Material and method:
All 25 patients who received decompressive hemicraniectomy treatment for malignant brain infarction at Rikshospitalet in the period between may 1998 and December 2005, and with a follow up time no less than 12 months, were included. By the time of follow-up, however, 8 patients had died (mortality rate: 32%). All deaths occurred within one month after the brain infarction. Follow-up was thus conducted in 17 survivors having a mean age of 47, 5 years.
The following forms were distributed by mail to all survivors at least 12 months after surgery: SF-36, WHOQOL-Bref, HAD, the Zung self-reporting depression scale (ZSRDS), Barthel’s ADL, modified Rankin Score (mRS), a visual analog scale (VAS) and forms to obtain simple demographic data.

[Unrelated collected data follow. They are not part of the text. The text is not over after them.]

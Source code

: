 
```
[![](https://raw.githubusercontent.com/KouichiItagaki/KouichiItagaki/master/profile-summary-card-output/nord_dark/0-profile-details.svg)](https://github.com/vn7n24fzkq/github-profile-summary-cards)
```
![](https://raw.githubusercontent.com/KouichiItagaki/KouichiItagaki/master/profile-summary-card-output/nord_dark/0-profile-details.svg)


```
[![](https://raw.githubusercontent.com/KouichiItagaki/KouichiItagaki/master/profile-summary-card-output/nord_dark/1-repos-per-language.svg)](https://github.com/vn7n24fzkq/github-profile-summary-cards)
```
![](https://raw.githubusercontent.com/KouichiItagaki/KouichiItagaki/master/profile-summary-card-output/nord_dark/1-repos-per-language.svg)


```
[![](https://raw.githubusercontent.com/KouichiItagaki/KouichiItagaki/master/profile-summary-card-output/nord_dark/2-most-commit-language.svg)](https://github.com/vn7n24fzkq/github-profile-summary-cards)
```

Results and interpretation:
12 out of the 17 survivors returned the questionnaires , for a response rate of 71%. As to their subjective perception of quality of life 50% stated that their quality of life was “good” or “very good” whereas 33% valued their quality of life as “poor” or “very poor”. 17% stated that their quality of life was “neither good or bad”.
58% of the responders scored 60 or better (maximum 100) on ADL. The average mRS was 3,0. Female patients reported being to a higher degree tormented by depression, and had in general more loss of motor function than did their male counterparts.
The results showed an inverse correlation between age and functional outcome. Women reported being more physically impaired than did the male respondents. Also, female responders reported more depression, negative feelings and poor quality of life. These findings corroborate results from other clinical series on patients having undergone hemicraniectomy as well as findings from follow-up of stroke patients in general.